Becoming something of a majority leader, Cato pressed his conservative optimates to pass a resolution condemning Pompey’s attempt to change election law for his own interest…
The Stoic leading the statehouse thwarted the conqueror at every turn, using his now-perfected filibuster to kill the populist legislation. With little room to maneuver, Pompey would try a new approach.
—Pat McGeehan, Stoicism and the Statehouse (2017), p. 56–7.
This passage fromillustrates one of many ways that today’s students of Stoic tradition have found it to be a rich resource for ongoing political inspiration.
While the idea of a “political stoic” personality may sound like an oxymoron to our modern ears, the Stoics were famous in the ancient world for being politically engaged.
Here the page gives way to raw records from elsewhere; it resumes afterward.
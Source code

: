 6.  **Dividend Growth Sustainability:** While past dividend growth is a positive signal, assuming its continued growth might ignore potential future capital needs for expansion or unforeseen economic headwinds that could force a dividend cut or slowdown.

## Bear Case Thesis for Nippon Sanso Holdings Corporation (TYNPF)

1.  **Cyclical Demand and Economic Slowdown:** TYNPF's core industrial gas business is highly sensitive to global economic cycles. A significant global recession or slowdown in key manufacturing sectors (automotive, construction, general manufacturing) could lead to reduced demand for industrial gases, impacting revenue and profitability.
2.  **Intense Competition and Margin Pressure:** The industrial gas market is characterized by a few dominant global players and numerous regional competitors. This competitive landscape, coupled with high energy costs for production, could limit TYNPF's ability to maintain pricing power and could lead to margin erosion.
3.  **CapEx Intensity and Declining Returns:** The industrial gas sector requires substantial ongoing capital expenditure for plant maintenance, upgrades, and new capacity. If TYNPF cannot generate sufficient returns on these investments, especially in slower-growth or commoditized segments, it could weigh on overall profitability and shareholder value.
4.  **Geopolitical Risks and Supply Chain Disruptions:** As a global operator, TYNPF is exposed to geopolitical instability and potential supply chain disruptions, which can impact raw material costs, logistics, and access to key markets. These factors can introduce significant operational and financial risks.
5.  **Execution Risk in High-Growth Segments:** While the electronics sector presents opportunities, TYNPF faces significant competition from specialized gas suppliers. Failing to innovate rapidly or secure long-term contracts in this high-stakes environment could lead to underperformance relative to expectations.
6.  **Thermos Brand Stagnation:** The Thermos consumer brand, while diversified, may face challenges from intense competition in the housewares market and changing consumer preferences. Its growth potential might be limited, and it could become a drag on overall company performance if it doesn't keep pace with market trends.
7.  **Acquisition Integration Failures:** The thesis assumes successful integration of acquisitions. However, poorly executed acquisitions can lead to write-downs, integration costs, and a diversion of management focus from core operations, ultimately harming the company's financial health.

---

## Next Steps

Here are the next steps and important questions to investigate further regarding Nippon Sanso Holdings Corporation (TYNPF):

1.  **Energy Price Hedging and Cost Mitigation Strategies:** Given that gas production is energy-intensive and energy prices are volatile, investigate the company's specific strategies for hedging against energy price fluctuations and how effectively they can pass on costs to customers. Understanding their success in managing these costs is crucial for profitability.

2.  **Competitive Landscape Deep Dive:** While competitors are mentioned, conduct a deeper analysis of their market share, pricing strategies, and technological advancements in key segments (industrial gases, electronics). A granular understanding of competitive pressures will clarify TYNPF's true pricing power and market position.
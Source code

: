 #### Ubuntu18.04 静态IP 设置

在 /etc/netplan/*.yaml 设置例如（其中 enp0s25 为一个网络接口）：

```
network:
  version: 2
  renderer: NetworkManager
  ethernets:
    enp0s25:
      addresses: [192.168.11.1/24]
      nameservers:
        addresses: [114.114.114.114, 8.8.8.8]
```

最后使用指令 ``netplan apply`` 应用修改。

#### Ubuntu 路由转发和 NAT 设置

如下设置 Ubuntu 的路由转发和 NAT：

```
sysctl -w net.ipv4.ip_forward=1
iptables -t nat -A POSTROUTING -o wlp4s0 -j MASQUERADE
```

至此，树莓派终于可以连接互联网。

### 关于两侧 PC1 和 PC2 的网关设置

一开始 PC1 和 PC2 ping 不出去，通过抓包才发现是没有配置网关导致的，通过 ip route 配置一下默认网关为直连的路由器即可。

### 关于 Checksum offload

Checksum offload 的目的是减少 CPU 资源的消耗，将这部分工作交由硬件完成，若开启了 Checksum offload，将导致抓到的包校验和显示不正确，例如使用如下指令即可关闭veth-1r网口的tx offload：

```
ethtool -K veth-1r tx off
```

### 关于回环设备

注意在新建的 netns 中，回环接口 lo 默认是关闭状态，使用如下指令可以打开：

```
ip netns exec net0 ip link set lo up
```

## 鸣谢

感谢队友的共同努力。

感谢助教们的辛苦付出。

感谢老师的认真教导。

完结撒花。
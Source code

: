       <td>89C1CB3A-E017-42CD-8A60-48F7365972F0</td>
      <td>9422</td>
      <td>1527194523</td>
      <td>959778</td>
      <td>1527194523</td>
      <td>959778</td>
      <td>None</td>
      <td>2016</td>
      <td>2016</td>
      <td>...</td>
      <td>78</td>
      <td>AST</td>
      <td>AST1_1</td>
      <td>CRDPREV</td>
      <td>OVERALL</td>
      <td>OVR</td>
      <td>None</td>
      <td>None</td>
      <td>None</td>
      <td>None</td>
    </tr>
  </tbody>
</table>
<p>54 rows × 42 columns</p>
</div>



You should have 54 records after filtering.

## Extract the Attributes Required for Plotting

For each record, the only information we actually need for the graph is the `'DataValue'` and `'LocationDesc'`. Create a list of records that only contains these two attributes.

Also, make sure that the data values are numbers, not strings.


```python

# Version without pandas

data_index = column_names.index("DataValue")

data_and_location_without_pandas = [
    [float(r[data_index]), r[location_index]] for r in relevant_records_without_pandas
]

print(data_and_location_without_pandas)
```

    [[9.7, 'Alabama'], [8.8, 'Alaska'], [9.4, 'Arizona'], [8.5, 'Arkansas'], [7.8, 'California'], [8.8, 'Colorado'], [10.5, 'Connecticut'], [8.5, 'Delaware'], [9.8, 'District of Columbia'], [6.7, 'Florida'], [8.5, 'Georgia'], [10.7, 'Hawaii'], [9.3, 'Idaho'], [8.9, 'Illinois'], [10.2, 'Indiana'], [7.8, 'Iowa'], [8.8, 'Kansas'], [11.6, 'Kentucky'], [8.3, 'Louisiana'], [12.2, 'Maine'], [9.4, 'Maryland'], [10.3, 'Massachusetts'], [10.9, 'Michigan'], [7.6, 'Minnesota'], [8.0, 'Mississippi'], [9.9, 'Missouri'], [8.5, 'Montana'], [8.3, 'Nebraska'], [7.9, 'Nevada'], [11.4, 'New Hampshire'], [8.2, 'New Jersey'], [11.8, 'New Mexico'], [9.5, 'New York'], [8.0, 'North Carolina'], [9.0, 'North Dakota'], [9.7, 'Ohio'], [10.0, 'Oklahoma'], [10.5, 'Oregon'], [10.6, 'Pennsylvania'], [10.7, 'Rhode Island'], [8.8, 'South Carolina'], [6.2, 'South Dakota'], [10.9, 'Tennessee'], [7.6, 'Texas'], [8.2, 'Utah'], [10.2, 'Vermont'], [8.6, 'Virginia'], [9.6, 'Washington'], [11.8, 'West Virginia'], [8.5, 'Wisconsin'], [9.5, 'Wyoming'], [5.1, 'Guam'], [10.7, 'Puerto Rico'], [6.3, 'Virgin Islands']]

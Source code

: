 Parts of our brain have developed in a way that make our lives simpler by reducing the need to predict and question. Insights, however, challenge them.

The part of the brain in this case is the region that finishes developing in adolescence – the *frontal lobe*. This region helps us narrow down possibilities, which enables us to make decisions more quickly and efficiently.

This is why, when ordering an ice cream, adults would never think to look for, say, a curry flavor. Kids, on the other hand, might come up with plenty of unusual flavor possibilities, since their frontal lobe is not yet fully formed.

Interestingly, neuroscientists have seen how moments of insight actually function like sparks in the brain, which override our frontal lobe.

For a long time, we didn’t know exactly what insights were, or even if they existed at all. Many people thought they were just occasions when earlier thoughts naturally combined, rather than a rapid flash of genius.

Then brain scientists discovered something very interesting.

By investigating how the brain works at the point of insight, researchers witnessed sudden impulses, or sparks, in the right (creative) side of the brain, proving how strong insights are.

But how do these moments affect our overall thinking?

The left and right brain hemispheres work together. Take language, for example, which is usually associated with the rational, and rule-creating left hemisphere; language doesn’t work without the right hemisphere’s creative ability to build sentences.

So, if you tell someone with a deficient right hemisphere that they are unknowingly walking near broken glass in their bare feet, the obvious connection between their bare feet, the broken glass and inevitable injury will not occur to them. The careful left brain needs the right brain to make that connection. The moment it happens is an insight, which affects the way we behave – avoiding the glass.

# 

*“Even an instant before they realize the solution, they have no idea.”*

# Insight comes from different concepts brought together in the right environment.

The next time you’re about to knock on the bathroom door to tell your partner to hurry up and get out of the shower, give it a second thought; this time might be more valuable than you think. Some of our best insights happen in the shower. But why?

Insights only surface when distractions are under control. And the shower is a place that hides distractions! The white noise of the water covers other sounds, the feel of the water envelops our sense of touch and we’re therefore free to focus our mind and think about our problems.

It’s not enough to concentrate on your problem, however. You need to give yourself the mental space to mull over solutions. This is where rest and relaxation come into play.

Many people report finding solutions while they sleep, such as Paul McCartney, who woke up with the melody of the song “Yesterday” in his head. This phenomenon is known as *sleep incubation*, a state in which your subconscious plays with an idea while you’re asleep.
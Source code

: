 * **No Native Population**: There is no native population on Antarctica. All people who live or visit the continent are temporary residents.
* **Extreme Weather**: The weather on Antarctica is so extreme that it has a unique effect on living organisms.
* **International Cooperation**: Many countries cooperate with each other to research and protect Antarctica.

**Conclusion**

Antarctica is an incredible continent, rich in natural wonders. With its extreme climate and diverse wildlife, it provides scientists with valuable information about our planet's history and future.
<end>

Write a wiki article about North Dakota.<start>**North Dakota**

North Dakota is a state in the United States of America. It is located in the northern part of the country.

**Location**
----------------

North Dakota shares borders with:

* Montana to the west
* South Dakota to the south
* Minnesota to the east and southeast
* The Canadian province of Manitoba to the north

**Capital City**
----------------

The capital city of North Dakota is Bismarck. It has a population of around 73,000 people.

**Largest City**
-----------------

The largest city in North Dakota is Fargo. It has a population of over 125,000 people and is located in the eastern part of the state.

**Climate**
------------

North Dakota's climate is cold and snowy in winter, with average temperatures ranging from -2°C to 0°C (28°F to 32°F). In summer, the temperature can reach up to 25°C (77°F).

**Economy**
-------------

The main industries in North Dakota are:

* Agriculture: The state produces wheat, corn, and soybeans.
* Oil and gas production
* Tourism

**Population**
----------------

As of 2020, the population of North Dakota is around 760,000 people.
Today we normally think of a “stoic” as a rather amoral person—obsessed with eliminating uncomfortable emotions, and indifferent to the events around them. But to the ancients, Stoicism was an extremely active and pro-social life stance that focused very much on finding ways to (materially!) serve and benefit the people around us. So much so, in fact, that a Stoic who wanted to withdraw from politics had a lot of explaining to do! Justice—and an especially broad and demanding understanding of Justice at that—is one of the four virtues that lie at the center of the Stoic life, and to be apolitical was tantamount to being un-Stoic.
Modern Stoics have recently dusted off this long-neglected and once-famous aspect of Stoic moral philosophy and begun to bring it back into fashion—McGeehan’s book being a case in point.